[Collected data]
^^^^^^^^^^^^^^^^

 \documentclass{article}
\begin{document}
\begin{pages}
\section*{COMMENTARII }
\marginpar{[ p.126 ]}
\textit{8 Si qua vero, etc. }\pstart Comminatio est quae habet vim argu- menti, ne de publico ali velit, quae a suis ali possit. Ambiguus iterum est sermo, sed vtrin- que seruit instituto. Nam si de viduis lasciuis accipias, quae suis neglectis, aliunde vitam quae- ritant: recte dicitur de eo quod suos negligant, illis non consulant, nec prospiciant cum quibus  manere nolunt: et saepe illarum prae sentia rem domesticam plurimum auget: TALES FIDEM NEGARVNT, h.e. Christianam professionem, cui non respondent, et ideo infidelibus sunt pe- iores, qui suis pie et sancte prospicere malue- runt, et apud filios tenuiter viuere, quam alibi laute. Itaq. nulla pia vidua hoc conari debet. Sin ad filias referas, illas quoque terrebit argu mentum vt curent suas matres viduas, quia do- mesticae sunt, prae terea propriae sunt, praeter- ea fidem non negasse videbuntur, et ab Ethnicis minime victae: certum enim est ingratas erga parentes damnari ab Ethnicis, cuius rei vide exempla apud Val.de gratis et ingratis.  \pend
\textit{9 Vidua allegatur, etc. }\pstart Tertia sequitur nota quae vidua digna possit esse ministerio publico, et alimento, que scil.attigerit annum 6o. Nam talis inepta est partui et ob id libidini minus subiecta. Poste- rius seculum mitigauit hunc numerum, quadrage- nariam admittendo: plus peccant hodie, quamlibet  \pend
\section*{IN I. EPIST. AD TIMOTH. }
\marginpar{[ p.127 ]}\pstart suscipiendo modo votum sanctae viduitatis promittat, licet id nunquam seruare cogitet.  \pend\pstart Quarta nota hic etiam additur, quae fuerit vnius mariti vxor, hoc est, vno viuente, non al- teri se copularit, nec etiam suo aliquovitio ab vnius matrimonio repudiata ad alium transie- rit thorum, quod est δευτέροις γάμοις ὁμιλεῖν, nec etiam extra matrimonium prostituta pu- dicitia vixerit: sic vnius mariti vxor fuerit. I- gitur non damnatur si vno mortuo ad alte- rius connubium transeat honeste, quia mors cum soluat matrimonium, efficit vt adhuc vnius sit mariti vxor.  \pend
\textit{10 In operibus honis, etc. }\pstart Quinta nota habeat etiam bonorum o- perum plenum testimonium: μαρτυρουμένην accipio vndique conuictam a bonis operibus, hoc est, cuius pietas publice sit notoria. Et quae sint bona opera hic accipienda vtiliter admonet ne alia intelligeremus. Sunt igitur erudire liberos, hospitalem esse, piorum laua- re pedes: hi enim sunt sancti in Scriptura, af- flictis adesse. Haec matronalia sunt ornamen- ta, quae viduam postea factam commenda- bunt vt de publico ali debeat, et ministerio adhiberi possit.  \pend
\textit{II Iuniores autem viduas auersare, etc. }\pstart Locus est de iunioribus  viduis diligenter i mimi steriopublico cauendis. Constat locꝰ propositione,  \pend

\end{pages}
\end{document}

^^^^^^^^^^^^^^^^

How to complete this task: Search the entries for the string "section" and collect each line that has it.

Answer box:
\section*{COMMENTARII }
\section*{IN I. EPIST. AD TIMOTH. }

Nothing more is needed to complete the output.